Illustrative double solution topical formulations systems are prepared as described in table 2.Double pharmaceutical solutions systems are assessed to determine it
Effect in the skin symptom and skin disease for the treatment of individual.
In a research, the identified eczema and dermatitis with different severity of 15 people.It, will be double for each individual
Solution topical formulations systemic application is in involved area.Firstly, applying conditioning solution and being retained on involved area about 10 seconds.

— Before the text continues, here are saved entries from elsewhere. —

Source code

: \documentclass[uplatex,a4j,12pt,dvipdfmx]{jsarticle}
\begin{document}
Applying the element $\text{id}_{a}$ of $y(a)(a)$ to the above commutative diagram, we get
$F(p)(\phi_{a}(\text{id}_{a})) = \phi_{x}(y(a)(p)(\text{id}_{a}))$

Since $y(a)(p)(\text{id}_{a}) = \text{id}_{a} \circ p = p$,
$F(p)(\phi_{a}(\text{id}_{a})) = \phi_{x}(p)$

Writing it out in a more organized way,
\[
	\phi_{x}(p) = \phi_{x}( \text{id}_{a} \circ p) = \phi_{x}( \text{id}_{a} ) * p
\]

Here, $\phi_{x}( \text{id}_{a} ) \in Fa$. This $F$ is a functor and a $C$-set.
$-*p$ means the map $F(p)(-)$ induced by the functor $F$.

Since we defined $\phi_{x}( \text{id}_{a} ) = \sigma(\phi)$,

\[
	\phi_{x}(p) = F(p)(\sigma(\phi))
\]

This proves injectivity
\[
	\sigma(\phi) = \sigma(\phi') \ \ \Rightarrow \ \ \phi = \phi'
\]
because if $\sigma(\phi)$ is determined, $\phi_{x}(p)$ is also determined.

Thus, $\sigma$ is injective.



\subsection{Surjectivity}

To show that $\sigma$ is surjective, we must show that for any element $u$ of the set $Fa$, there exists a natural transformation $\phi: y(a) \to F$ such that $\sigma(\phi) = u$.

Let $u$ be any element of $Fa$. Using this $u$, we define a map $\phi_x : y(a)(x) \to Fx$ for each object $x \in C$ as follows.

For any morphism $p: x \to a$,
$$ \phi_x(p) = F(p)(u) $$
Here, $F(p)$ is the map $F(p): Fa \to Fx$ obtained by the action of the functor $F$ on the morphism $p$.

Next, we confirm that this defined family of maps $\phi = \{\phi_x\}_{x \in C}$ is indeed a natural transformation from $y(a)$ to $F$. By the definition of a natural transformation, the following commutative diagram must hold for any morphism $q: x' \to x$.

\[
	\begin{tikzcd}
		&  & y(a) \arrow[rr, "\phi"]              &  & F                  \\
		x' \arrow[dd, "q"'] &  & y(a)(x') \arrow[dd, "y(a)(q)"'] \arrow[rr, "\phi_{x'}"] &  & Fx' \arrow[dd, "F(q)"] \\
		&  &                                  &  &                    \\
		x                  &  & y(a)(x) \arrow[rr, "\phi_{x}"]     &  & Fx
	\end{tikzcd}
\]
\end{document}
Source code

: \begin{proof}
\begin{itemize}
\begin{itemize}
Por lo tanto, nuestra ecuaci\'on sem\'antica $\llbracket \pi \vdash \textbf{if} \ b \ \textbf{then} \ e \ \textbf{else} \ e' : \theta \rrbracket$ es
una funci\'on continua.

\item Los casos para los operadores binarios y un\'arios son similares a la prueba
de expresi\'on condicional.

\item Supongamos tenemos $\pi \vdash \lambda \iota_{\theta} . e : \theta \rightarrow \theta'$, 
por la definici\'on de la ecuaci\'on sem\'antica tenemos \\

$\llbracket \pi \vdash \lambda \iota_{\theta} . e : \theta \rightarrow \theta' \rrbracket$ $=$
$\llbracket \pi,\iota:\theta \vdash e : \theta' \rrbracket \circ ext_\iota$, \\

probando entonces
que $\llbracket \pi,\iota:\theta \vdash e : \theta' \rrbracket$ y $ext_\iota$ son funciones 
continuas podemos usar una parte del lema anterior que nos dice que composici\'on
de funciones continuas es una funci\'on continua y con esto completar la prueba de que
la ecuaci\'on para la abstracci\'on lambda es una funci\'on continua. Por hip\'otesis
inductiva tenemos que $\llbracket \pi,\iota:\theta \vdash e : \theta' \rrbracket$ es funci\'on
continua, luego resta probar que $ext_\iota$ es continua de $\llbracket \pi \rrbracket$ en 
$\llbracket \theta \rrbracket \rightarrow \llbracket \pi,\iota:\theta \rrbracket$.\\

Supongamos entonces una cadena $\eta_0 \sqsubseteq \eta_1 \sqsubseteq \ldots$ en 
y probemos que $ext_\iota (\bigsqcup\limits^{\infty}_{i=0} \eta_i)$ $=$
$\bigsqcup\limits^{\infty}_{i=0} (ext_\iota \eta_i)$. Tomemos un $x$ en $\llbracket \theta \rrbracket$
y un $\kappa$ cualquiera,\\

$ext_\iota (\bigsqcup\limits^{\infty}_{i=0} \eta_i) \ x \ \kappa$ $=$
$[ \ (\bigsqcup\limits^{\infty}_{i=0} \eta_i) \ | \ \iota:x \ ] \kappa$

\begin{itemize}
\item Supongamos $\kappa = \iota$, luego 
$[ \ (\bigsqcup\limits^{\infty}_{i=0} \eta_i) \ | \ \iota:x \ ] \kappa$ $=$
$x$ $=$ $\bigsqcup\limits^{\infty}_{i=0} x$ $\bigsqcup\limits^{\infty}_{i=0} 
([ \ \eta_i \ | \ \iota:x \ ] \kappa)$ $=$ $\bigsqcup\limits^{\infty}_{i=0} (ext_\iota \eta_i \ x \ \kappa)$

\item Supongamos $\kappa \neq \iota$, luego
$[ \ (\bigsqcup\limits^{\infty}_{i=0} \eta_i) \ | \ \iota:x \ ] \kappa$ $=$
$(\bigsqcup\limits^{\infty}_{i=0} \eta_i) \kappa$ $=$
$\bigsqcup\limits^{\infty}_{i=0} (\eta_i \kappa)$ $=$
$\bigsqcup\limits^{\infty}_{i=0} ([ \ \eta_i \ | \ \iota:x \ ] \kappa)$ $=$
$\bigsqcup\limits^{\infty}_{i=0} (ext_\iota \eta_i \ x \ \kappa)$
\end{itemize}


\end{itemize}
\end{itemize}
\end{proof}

Then, it administration of activated solution and is retained on involved area about 2 minutes.Wash off the solution.Application is double daily for guidance individual
Solution topical formulations system is primary.Also suggest individual application moisturizer.
In 14 in 15, there are significant positive findings.On average, itch relevant to eczema is divided in application 2
Stop in clock, and significantly improves skin in treatment 3 to 5 days.One individual has slight adverse reaction to topical formulations, this by
Stimulation is resulted in the potential allergy to citric acid.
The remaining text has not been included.